Glossary

This glossary describes some of the terms used in this manual. Where terms can have several meanings, the meaning presented here is intended.

Abort

A mechanism that indicates to a core that it must halt execution of an attempted illegal memory access. An abort can be caused by the external or internal memory system as a result of attempting to access invalid instruction or data memory. An abort is classified as a Prefetch Abort, a Data Abort, or an External Abort.

See Also Data Abort, External Abort, and Prefetch Abort.

Abort model

An abort model is the defined behavior of an ARM processor in response to a Data Abort exception. Different abort models behave differently with regard to load and store instructions that specify base register write-back.

Advanced High-performance Bus (AHB)

The AMBA Advanced High-performance Bus system connects embedded processors such as an ARM core to high-performance peripherals, DMA controllers, on-chip memory, and interfaces. It is a high-speed, high-bandwidth bus that supports multi-master bus management to maximize system performance.

See Also Advanced Microcontroller Bus Architecture.

Advanced Microcontroller Bus Architecture(AMBA)
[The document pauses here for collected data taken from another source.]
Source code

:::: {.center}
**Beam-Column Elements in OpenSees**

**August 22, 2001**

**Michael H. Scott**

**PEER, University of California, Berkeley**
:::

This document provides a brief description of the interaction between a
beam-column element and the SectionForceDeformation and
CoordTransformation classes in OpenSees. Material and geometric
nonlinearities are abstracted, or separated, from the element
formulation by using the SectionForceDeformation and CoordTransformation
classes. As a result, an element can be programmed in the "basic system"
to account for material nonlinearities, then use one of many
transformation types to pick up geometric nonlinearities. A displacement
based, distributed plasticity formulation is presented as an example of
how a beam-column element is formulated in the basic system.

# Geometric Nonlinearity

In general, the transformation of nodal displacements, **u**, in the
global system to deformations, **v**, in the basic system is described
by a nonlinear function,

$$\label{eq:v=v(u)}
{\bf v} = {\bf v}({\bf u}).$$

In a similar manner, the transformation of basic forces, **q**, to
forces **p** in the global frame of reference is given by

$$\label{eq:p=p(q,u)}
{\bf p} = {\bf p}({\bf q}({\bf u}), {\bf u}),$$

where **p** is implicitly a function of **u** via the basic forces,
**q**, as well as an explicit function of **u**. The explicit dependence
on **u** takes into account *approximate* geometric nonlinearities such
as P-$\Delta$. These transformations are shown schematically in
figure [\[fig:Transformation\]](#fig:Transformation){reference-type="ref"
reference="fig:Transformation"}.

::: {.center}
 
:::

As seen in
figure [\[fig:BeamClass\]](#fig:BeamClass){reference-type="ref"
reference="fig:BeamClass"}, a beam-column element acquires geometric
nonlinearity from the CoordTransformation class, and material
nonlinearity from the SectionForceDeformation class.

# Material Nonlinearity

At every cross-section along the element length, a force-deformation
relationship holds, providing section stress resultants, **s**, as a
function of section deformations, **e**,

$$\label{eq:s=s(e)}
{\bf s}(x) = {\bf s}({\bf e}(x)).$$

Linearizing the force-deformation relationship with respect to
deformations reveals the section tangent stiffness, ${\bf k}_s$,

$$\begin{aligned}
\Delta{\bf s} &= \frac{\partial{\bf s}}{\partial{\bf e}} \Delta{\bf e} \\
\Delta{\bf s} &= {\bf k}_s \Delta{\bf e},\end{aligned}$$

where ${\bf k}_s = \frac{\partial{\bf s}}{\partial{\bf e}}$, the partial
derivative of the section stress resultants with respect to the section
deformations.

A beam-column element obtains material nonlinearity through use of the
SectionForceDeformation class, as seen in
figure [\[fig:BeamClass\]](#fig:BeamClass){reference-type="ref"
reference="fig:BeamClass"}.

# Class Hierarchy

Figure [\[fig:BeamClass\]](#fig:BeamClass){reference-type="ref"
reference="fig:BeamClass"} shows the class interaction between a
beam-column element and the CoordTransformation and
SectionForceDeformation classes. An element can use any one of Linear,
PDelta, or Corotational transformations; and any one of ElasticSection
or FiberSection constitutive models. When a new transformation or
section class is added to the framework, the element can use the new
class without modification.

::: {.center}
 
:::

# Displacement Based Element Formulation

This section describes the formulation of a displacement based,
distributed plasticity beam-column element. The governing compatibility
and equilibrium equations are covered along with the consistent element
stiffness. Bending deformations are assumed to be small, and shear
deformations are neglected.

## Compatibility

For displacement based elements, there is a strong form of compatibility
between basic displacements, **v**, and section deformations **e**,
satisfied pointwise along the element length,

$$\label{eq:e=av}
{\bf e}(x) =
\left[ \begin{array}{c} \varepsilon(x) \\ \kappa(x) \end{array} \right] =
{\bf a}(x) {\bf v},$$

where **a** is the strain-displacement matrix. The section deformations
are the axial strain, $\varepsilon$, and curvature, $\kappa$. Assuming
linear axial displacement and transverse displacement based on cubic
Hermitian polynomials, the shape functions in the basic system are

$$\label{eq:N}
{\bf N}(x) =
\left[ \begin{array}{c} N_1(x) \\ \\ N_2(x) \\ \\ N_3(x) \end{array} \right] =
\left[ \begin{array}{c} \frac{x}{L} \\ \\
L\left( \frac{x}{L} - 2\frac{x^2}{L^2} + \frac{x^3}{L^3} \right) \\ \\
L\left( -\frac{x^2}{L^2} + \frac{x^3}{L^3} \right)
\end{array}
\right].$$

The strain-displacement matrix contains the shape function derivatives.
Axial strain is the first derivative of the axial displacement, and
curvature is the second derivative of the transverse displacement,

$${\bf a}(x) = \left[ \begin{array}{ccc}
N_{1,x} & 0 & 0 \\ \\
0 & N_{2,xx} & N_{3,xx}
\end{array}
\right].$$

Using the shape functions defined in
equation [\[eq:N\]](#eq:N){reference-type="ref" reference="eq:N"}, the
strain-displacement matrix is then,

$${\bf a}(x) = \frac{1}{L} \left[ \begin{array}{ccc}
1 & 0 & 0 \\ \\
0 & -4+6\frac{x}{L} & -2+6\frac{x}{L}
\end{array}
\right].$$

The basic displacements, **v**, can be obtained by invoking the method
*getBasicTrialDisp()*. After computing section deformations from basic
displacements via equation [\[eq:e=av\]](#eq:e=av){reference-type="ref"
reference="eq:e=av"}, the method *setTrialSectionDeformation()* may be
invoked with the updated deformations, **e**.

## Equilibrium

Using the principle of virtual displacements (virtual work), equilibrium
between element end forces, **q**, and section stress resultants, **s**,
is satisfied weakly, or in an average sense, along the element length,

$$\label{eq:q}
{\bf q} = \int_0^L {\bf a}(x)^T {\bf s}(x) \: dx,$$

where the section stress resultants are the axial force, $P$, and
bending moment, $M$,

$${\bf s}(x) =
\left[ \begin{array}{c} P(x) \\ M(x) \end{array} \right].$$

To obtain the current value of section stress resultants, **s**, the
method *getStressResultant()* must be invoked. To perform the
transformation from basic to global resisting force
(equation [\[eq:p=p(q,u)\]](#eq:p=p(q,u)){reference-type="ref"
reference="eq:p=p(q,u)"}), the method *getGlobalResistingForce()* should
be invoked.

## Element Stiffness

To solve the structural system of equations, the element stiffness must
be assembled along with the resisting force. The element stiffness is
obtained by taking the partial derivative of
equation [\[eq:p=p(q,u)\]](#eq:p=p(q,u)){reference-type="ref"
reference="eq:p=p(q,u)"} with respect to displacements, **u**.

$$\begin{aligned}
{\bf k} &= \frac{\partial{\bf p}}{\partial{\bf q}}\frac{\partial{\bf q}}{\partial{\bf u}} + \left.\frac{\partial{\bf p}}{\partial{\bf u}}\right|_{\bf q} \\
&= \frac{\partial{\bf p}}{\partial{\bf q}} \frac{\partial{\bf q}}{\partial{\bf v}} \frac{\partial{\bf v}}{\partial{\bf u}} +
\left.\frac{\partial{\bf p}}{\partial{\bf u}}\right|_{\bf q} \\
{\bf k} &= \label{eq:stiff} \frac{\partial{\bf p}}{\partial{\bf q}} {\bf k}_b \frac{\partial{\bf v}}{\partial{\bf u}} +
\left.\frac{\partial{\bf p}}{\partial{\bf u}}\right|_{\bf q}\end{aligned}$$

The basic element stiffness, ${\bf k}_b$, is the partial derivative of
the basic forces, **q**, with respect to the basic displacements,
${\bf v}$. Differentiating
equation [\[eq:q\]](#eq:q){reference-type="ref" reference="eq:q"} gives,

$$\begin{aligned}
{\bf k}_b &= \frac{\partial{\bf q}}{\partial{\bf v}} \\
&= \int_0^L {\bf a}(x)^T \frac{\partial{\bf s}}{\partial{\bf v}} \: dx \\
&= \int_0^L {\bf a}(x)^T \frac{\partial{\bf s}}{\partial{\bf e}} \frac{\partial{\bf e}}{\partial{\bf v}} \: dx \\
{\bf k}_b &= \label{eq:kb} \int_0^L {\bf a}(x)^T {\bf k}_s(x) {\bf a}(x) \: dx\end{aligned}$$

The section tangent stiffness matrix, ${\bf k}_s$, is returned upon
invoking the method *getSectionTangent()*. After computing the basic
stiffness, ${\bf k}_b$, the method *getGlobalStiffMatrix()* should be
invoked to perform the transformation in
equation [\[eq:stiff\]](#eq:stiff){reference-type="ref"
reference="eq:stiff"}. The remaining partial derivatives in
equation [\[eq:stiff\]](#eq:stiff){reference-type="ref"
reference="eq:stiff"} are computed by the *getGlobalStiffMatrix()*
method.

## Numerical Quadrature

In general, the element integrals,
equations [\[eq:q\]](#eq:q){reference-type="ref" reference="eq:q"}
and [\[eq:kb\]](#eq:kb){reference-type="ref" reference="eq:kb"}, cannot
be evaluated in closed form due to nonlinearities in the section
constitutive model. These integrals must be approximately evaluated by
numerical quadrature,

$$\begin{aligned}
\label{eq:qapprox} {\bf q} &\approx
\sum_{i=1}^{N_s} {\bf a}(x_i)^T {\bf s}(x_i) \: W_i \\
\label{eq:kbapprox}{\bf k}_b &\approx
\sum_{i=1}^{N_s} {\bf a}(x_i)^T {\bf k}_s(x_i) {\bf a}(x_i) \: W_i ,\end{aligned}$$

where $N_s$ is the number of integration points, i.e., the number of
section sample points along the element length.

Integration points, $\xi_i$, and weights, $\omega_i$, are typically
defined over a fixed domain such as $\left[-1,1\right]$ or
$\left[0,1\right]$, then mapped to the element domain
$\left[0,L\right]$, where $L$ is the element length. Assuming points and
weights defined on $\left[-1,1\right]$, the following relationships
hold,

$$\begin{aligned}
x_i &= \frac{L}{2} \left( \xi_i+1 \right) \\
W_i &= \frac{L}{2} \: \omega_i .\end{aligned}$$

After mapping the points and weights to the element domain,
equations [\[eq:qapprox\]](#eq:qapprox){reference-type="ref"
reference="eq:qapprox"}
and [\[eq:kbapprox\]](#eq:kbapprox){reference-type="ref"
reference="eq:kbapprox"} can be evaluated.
AMBA is the ARM open standard for multi-master on-chip buses, capable of running with multiple masters and slaves. It is an on-chip bus specification that details a strategy for the interconnection and management of functional blocks that make up a System-on-Chip (SoC). It aids in the development of embedded processors with one or more CPUs or signal processors and multiple peripherals. AMBA complements a reusable design methodology by defining a common backbone for SoC modules. AHB conforms to this standard.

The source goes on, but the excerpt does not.